Kral Hizkiya ile önderler, Levililer'e Davut'un ve Bilici Asaf'ın sözleriyle RAB'bi övmelerini söylediler. Onlar da sevinçle övgüler sundular, başlarını eğip tapındılar.
31 Dann hob Ezechias an und sprach: "Opfert nunmehr reichlich dem Herrn! Kommt herbei und bringt zum Hause des Herrn Schlacht- und Dankopfer!" Da brachte die Gemeinde Schlacht- und Dankopfer und jeder Edelgesinnte Brandopfer.

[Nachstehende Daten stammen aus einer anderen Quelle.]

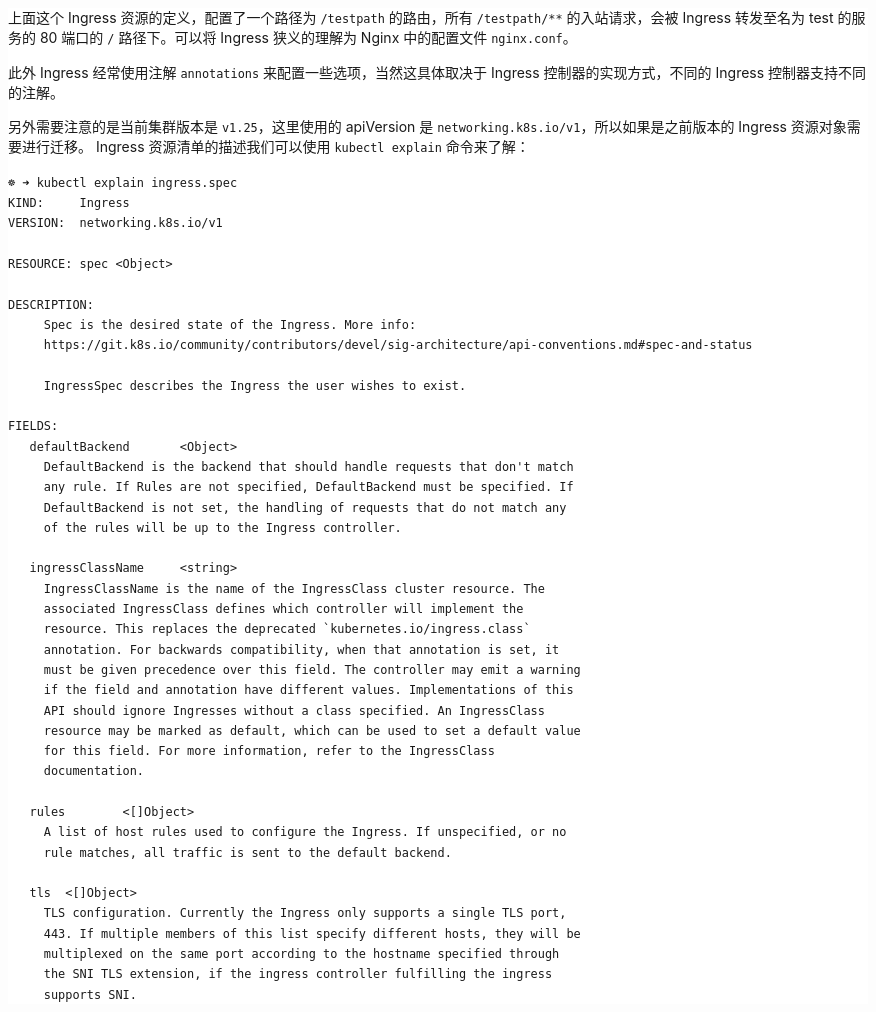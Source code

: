 上面这个 Ingress 资源的定义，配置了一个路径为 `/testpath` 的路由，所有 `/testpath/**` 的入站请求，会被 Ingress 转发至名为 test 的服务的 80 端口的 `/` 路径下。可以将 Ingress 狭义的理解为 Nginx 中的配置文件 `nginx.conf`。

此外 Ingress 经常使用注解 `annotations` 来配置一些选项，当然这具体取决于 Ingress 控制器的实现方式，不同的 Ingress 控制器支持不同的注解。

另外需要注意的是当前集群版本是 `v1.25`，这里使用的 apiVersion 是 `networking.k8s.io/v1`，所以如果是之前版本的 Ingress 资源对象需要进行迁移。 Ingress 资源清单的描述我们可以使用 `kubectl explain` 命令来了解：

```shell
☸ ➜ kubectl explain ingress.spec
KIND:     Ingress
VERSION:  networking.k8s.io/v1

RESOURCE: spec <Object>

DESCRIPTION:
     Spec is the desired state of the Ingress. More info:
     https://git.k8s.io/community/contributors/devel/sig-architecture/api-conventions.md#spec-and-status

     IngressSpec describes the Ingress the user wishes to exist.

FIELDS:
   defaultBackend       <Object>
     DefaultBackend is the backend that should handle requests that don't match
     any rule. If Rules are not specified, DefaultBackend must be specified. If
     DefaultBackend is not set, the handling of requests that do not match any
     of the rules will be up to the Ingress controller.

   ingressClassName     <string>
     IngressClassName is the name of the IngressClass cluster resource. The
     associated IngressClass defines which controller will implement the
     resource. This replaces the deprecated `kubernetes.io/ingress.class`
     annotation. For backwards compatibility, when that annotation is set, it
     must be given precedence over this field. The controller may emit a warning
     if the field and annotation have different values. Implementations of this
     API should ignore Ingresses without a class specified. An IngressClass
     resource may be marked as default, which can be used to set a default value
     for this field. For more information, refer to the IngressClass
     documentation.

   rules        <[]Object>
     A list of host rules used to configure the Ingress. If unspecified, or no
     rule matches, all traffic is sent to the default backend.

   tls  <[]Object>
     TLS configuration. Currently the Ingress only supports a single TLS port,
     443. If multiple members of this list specify different hosts, they will be
     multiplexed on the same port according to the hostname specified through
     the SNI TLS extension, if the ingress controller fulfilling the ingress
     supports SNI.
```
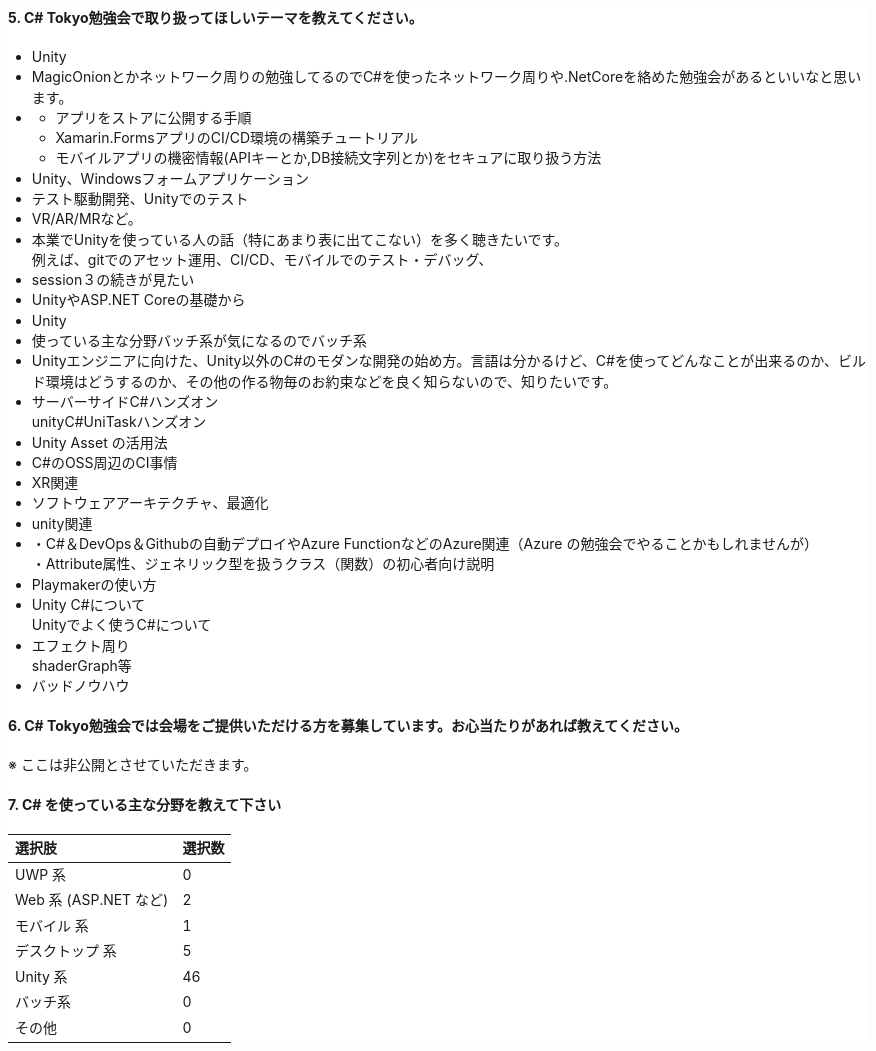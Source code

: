 #### 5. C# Tokyo勉強会で取り扱ってほしいテーマを教えてください。

* Unity
* MagicOnionとかネットワーク周りの勉強してるのでC#を使ったネットワーク周りや.NetCoreを絡めた勉強会があるといいなと思います。
* - アプリをストアに公開する手順  
  - Xamarin.FormsアプリのCI/CD環境の構築チュートリアル
  - モバイルアプリの機密情報(APIキーとか,DB接続文字列とか)をセキュアに取り扱う方法
* Unity、Windowsフォームアプリケーション
* テスト駆動開発、Unityでのテスト
* VR/AR/MRなど。
* 本業でUnityを使っている人の話（特にあまり表に出てこない）を多く聴きたいです。  
例えば、gitでのアセット運用、CI/CD、モバイルでのテスト・デバッグ、
* session３の続きが見たい
* UnityやASP[]().NET Coreの基礎から
* Unity
* 使っている主な分野バッチ系が気になるのでバッチ系
* Unityエンジニアに向けた、Unity以外のC#のモダンな開発の始め方。言語は分かるけど、C#を使ってどんなことが出来るのか、ビルド環境はどうするのか、その他の作る物毎のお約束などを良く知らないので、知りたいです。
* サーバーサイドC#ハンズオン  
unityC#UniTaskハンズオン
* Unity Asset の活用法
* C#のOSS周辺のCI事情
* XR関連
* ソフトウェアアーキテクチャ、最適化
* unity関連
* ・C#＆DevOps＆Githubの自動デプロイやAzure FunctionなどのAzure関連（Azure の勉強会でやることかもしれませんが）  
・Attribute属性、ジェネリック型を扱うクラス（関数）の初心者向け説明
* Playmakerの使い方
* Unity C#について  
Unityでよく使うC#について
* エフェクト周り  
shaderGraph等
* バッドノウハウ

#### 6. C# Tokyo勉強会では会場をご提供いただける方を募集しています。お心当たりがあれば教えてください。

※ ここは非公開とさせていただきます。

#### 7. C# を使っている主な分野を教えて下さい

| 選択肢 | 選択数 |
|:-|:-|
| UWP 系                    | 0 |
| Web 系 (ASP[]().NET など) | 2 |
| モバイル 系               | 1 |
| デスクトップ 系           | 5 |
| Unity 系                  | 46 |
| バッチ系                  | 0 |
| その他                    | 0 |

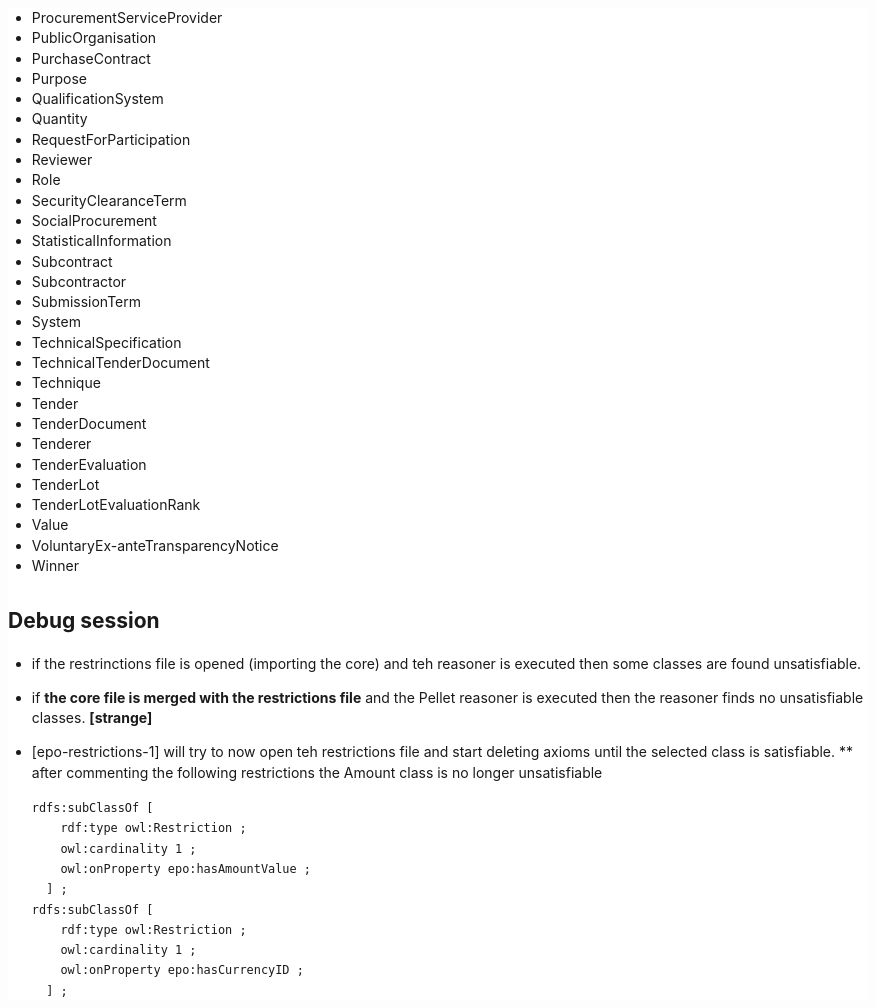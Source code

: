 * ProcurementServiceProvider
* PublicOrganisation
* PurchaseContract
* Purpose
* QualificationSystem
* Quantity
* RequestForParticipation
* Reviewer
* Role
* SecurityClearanceTerm
* SocialProcurement
* StatisticalInformation
* Subcontract
* Subcontractor
* SubmissionTerm
* System
* TechnicalSpecification
* TechnicalTenderDocument
* Technique
* Tender
* TenderDocument
* Tenderer
* TenderEvaluation
* TenderLot
* TenderLotEvaluationRank
* Value
* VoluntaryEx-anteTransparencyNotice
* Winner

## Debug session

- if the restrinctions file is opened (importing the core) and teh reasoner is executed then some classes are found unsatisfiable.  
  
- if **the core file is merged with the restrictions file** and the Pellet reasoner is executed then the reasoner finds no unsatisfiable classes. **[strange]**


- [epo-restrictions-1] will try to now open teh restrictions file and start deleting axioms until the selected class is satisfiable. 
** after commenting the following restrictions the Amount class is no longer unsatisfiable
  ```
  rdfs:subClassOf [
      rdf:type owl:Restriction ;
      owl:cardinality 1 ;
      owl:onProperty epo:hasAmountValue ;
    ] ;
  rdfs:subClassOf [
      rdf:type owl:Restriction ;
      owl:cardinality 1 ;
      owl:onProperty epo:hasCurrencyID ;
    ] ;
  ```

Hizkiya, “Artık kendinizi RAB'be adamış bulunuyorsunuz” dedi, “Gelin, RAB'bin Tapınağı'na kurbanlar, şükran sunuları getirin.” Bunun üzerine topluluk kurban ve şükran sunuları getirdi. İçlerindeki istekli kişiler de yakmalık sunular getirdiler.
32 Die Zahl der Brandopfer, die die Gemeinde darbrachte, betrug siebzig Rinder, hundert Widder und zweihundert Lämmer, diese alle als Brandopfer für den Herrn.
Topluluğun yakmalık sunu olarak getirdiği hayvanların sayısı yetmiş sığır, yüz koç, iki yüz kuzuydu. Bunların tümü RAB'be yakmalık sunu olarak sunulmak içindi.
33 Die heiligen Gaben betrugen sechshundert Rinder und dreitausend Schafe.
Kurban olarak adanan hayvanlar altı yüz sığır, üç bin davardı.
34 Nur waren der Priester zuwenig, und sie konnten nicht allen Brandopfern die Haut abziehen. Da halfen ihnen ihre Brüder, die Leviten, bis die Arbeit fertig war und bis sich die Priester heiligen konnten. Denn die Leviten waren redlich bestrebt, sich mehr zu heiligen als die Priester.
Yakmalık sunu olarak kesilen hayvanların derilerini yüzecek kâhinlerin sayısı yetersizdi. Bu nedenle kardeşleri Levililer iş bitene ve öbür kâhinler kutsanana dek onlara yardım etti. Çünkü Levililer kendilerini kutsamaya kâhinlerden daha çok özen göstermişlerdi.
35 Aber es waren auch der Brandopfer sehr viele samt den Fettstücken der Mahlopfer und den Trankopfern für die Brandopfer. So war der Dienst am Hause des Herrn geordnet.
Çok sayıda yakmalık sununun yanısıra esenlik sunularının yağı ve yakmalık sunularla birlikte sunulan dökmelik sunular da vardı. Böylece RAB'bin Tapınağı'ndaki hizmet düzeni yeniden kurulmuş oldu.
36 Ezechias aber und das ganze Volk freuten sich über das, was Gott dem Volke bereitet hatte; denn die Sache war unerwartet geschehen.
Hizkiya'yla bütün halk, Tanrı'nın halk için yaptıkları karşısında sevinç içindeydi; çünkü her şey çabucak tamamlanmıştı.